She hoped that wouldn’t be her case. She would love to make more friends with the people who had welcomed her into their country when so many others wouldn’t. She wanted to understand their culture and learn their language. She wanted to know their history too. Their ancient history went as far back as the Jews’.
Besides, it would be interesting getting to know someone as intriguing as Clark.
Lost in her thoughts, she continued on until a blue and white porcelain vase on the display table extending out of a souvenir store caught her eye. It looked like the ones in the photos in a book she’d read last week about ceramic art from the Chinese Tang Dynasty. She came closer and picked it up. The delicate painting of three men resting in a pagoda in front of a lake looked so idyllic.
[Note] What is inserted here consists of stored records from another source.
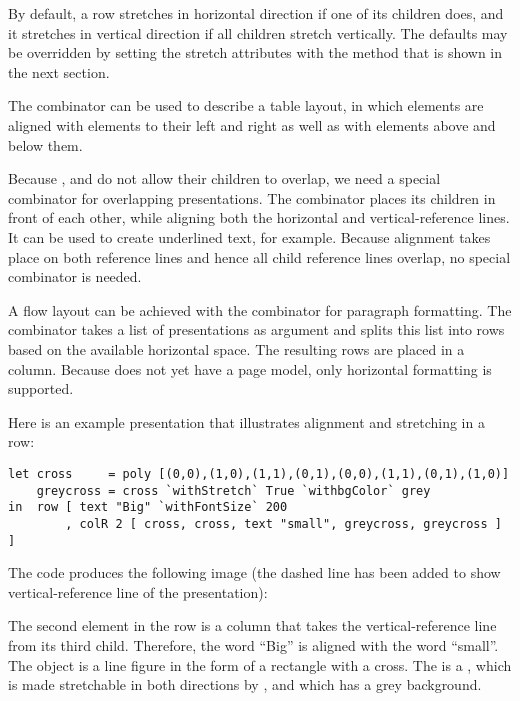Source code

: By default, a row stretches in horizontal direction if one of its children does, and it stretches in vertical direction if all children stretch vertically. The defaults may be overridden by setting the stretch attributes with the method that is  shown in the next section. 

The  combinator can be used to describe a table layout, in which elements are aligned with elements to their left and right as well as with elements above and below them. 

Because ,  and  do not allow their children to overlap, we need a special combinator for overlapping presentations. The  combinator places its children in front of each other, while aligning both the horizontal and vertical-reference lines. It can be used to create underlined text, for example. Because alignment takes place on both reference lines and hence all child reference lines overlap, no special  combinator is needed.

A flow layout can be achieved with the  combinator for paragraph formatting. The combinator takes a list of presentations as argument and splits this list into rows based on the available horizontal space. The resulting rows are placed in a column.  Because  does not yet have a page model, only horizontal formatting is supported. 

Here is an example {\Xprez} presentation that illustrates alignment and stretching in a row:

\begin{small}
\begin{verbatim}
let cross     = poly [(0,0),(1,0),(1,1),(0,1),(0,0),(1,1),(0,1),(1,0)]
    greycross = cross `withStretch` True `withbgColor` grey
in  row [ text "Big" `withFontSize` 200
        , colR 2 [ cross, cross, text "small", greycross, greycross ] ] 
\end{verbatim}
\end{small}

The code produces the following image (the dashed line has been added to show vertical-reference line of the presentation):

\begin{center}
\end{center}

The second element in the row is a column that takes the vertical-reference line from its third child. Therefore, the word ``Big'' is aligned with the word ``small''. The  object is a line figure in the form of a rectangle with a cross. The  is a , which is made stretchable in both directions by , and which has a grey background.
 
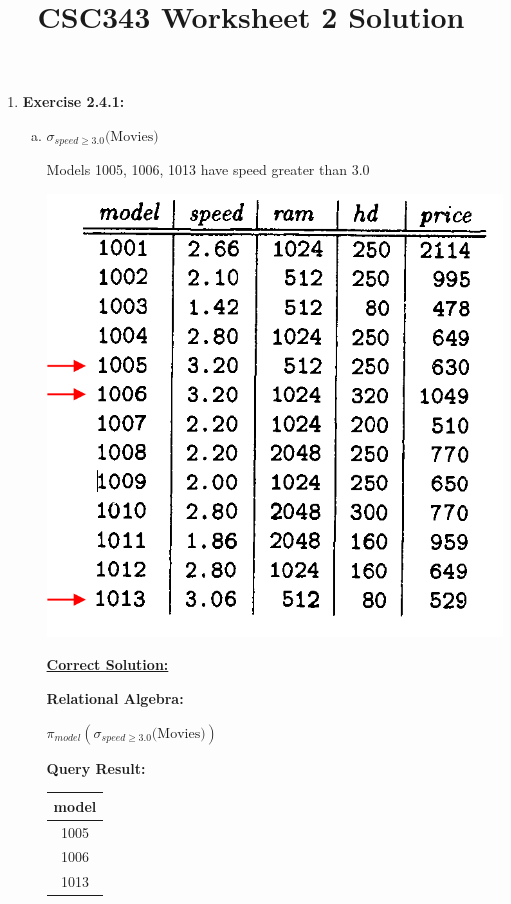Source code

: \documentclass[12pt]{article}
\begin{document}
\title{CSC343 Worksheet 2 Solution}
\maketitle

\bigskip

\begin{enumerate}
    \item \textbf{Exercise 2.4.1:}

    \begin{enumerate}[a)]
        \item

        $\sigma_{speed \geq 3.0}\text{(Movies)}$

        \bigskip

        Models 1005, 1006, 1013 have speed greater than 3.0

        \bigskip

        \begin{center}
        \includegraphics[width=0.4\linewidth]{images/worksheet_2_solution_2.png}
        \end{center}

        \bigskip

        \begin{mdframed}
            \underline{\textbf{Correct Solution:}}

            \bigskip

            \color{red}

            \textbf{Relational Algebra:}

            \bigskip

            $\pi_{model}(\sigma_{speed \geq 3.0}\text{(Movies)})$

            \bigskip

            \textbf{Query Result:}

            \bigskip

            \begin{tabular}{|c|}
                \hline
                model\\
                \hline
                1005\\
                \hline
                1006\\
                \hline
                1013\\
                \hline
            \end{tabular}
            \color{black}


\end{mdframed}
\end{enumerate}
\end{enumerate}
\end{document}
Would it look good in her home? Their dining table could use a centerpiece.
“You like?” the grinning store owner asked.
Eden didn’t answer, but smiled. She turned the vase in her hand.
“Ten dollars.” The man crossed his two index fingers, a sign she understood to mean ten.
“Ten?” Eden took a step back. That was equivalent to three U.S. dollars! How could he ask for such an outrageous price? In his beat-up cotton shirt and loose black pants, he hardly resembled a seller of fine china.
“Hand painted. See?” The seller showed her the front of the vase. It was very pretty indeed, but ten dollars?
A woman came up and whispered, “He’s fleecing you.”
Eden turned to see who was speaking to her. The stranger looked about her own age. Her light beige summer hat, accessorized with a white rose and tilted to one side, hid part of her face. Her chestnut hair ran down the ruffled collar of her white embroidered dress.
What a gorgeous outfit. It could’ve come out of a fashion magazine.
The woman turned to the seller. To Eden’s surprise, she began haggling with him in Chinese. The man kept talking, but the woman kept shaking her head. In awe, Eden watched the Chinese words roll out of her mouth. Finally, the seller gave a wave of his hand. With a grumpy face, he grabbed a sheet of old newspaper and started wrapping the vase.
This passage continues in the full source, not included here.